Would you retype the whole listing exactly?

> [Supplied entries]
BEGIN

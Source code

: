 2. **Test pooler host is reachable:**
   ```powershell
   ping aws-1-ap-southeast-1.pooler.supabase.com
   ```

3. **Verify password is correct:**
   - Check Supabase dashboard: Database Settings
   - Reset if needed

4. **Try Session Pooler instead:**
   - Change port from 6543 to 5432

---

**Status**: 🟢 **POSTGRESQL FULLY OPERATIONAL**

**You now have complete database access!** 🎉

END

> [Answer to this task]
Source code

: 2. **Test pooler host is reachable:**
   ```powershell
   ping aws-1-ap-southeast-1.pooler.supabase.com
   ```

3. **Verify password is correct:**
   - Check Supabase dashboard: Database Settings
   - Reset if needed

4. **Try Session Pooler instead:**
   - Change port from 6543 to 5432

---

**Status**: 🟢 **POSTGRESQL FULLY OPERATIONAL**

**You now have complete database access!** 🎉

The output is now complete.